Three-phase Inverter with Fuzzy Logic Control (FLC) based Maximum Power Point Tracking (MPPT) technique for Grid Connected Photovoltaic (GCPV) System

Abstract

The performance of the Photovoltaic (PV) System is dependent upon the environment conditions due to the variation of the solar irradiance and cell temperature. This affects the quality of the output voltage that is generated by the photovoltaic modules. To overcome these challenges, an artificial intelligence approach is implemented into the system. The objective of the proposed work is to develop a boost converter to control the output power generated by the photovoltaic modules by increasing the output power. In order to adjust power factor and power for a three-phase grid inverter system, the boost converter is integrated with a three-phase inverter that uses the Pulse Width Modulation (PWM) control approach.

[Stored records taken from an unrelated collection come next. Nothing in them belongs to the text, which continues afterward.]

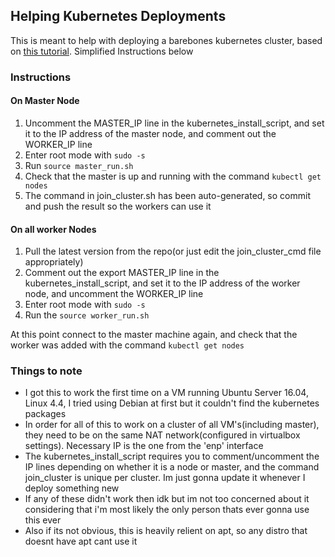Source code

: ## Helping Kubernetes Deployments
This is meant to help with deploying a barebones kubernetes cluster, based on [this tutorial](https://blog.sourcerer.io/a-kubernetes-quick-start-for-people-who-know-just-enough-about-docker-to-get-by-71c5933b4633#3664).
Simplified Instructions below


### Instructions
#### On Master Node
1. Uncomment the MASTER_IP line in the kubernetes_install_script, and set it to the IP address of the master node, and comment out the WORKER_IP line
2. Enter root mode with `sudo -s`
3. Run `source master_run.sh`
4. Check that the master is up and running with the command `kubectl get nodes`
5. The command in join_cluster.sh has been auto-generated, so commit and push the result so the workers can use it
#### On all worker Nodes
1. Pull the latest version from the repo(or just edit the join_cluster_cmd file appropriately)
2. Comment out the export MASTER_IP line in the kubernetes_install_script, and set it to the IP address of the worker node, and uncomment the WORKER_IP line
3. Enter root mode with `sudo -s`
4. Run the `source worker_run.sh`

At this point connect to the master machine again, and check that the worker was added with the command `kubectl get nodes`

### Things to note
* I got this to work the first time on a VM running Ubuntu Server 16.04, Linux 4.4, I tried using Debian at first but it couldn't find the kubernetes packages
* In order for all of this to work on a cluster of all VM's(including master), they need to be on the same NAT network(configured in virtualbox settings). Necessary IP is the one from the 'enp' interface
* The kubernetes_install_script requires you to comment/uncomment the IP lines depending on whether it is a node or master, and the command join_cluster is unique per cluster. Im just gonna update it whenever I deploy something new
* If any of these didn't work then idk but im not too concerned about it considering that i'm most likely the only person thats ever gonna use this ever
* Also if its not obvious, this is heavily relient on apt, so any distro that doesnt have apt cant use it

Since it's the most important component of any grid-connected system and enables the source generated to feed into the grid, it evolved to control power to the grid. Therefore, the three-phase inverter with PWM control is proposed to optimize the performance of the PV system. A Fuzzy Logic Control (FLC) is implemented in the system as an artificial intelligence alternative for a PV system that works rapidly, accurately, and efficiently to track the Maximum Power Point (MPP) under varying weather conditions and solar irradiation. By using the FLC, the constraints that come from conventional technologies could be improved and a better grid-connected photovoltaic system be provided. The proposed PV system is modelled and simulated in MATLAB/Simulink. The simulations results are presented.